Tabuyo-Kahele accounted for six touchdowns Saturday, including a pass that Chartrand-Penera plucked out of the air with one hand, and the Warriors beat Ka’u 48-0 at Pahala Ball Park in a BIIF Division II opener that served as the Trojans first 11-man game in seven seasons.
Tabuyo-Kahele threw for 225 yards and four touchdowns, two to Michael Perry, and he might have connected on all 20 of his throws if not for two drops.
“It was a good day,” Tabuyo-Kahele said. “When catches are dropped, we just get back and get them again.
“We usually (hand off) the ball a lot, but we want to be able to push the ball more efficiently and mix it up a little.”
Austin Wilson ran for 108 yards and a long touchdown and Makoa Aurello personally welcomed Ka’u back to 11-man in the first half when he nailed the dynamic Izaiah Pilanca-Emmsley in the backfield for a 5-yard loss.
The Trojans’ transition from eight-man, where they won four B IIF titles in five seasons, got off to a rocky start.

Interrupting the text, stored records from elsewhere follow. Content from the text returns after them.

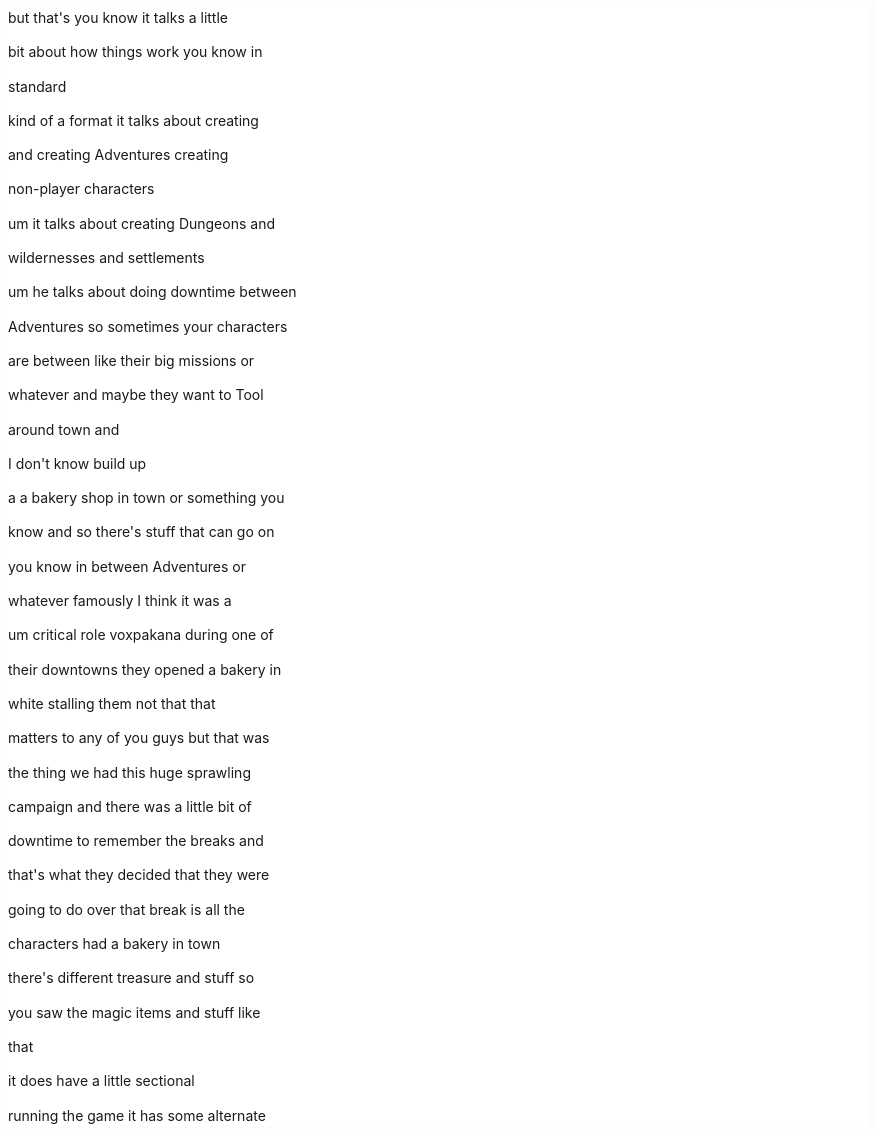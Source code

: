 but that&#39;s you know it talks a little

bit about how things work you know in

standard

kind of a format it talks about creating

and creating Adventures creating

non-player characters

um it talks about creating Dungeons and

wildernesses and settlements

um he talks about doing downtime between

Adventures so sometimes your characters

are between like their big missions or

whatever and maybe they want to Tool

around town and

I don&#39;t know build up

a a bakery shop in town or something you

know and so there&#39;s stuff that can go on

you know in between Adventures or

whatever famously I think it was a

um critical role voxpakana during one of

their downtowns they opened a bakery in

white stalling them not that that

matters to any of you guys but that was

the thing we had this huge sprawling

campaign and there was a little bit of

downtime to remember the breaks and

that&#39;s what they decided that they were

going to do over that break is all the

characters had a bakery in town

there&#39;s different treasure and stuff so

you saw the magic items and stuff like

that

it does have a little sectional

running the game it has some alternate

Tabuyo-Kahele quickly marched the Warriors (2-2, 1-0) to touchdowns on their first five drives, and they swarmed on defense to stuff Ka’u’s power run game.
Running quarterback keepers with a few handoffs sprinkled in, the Trojans never attempted a pass.
“We had plenty of guys with jitters,” Ka’u coach DuWayne Ke said.
Pilanca-Emmsley, the 2018 national 8-man rushing leader at 293.3 yards per game, according to MaxPreps.com, worked hard but found tough sledding, carrying the ball 28 times for 86 yards, with a long gain of 14. The junior had a 98-yard kickoff return for a score negated by a penalty early in the game.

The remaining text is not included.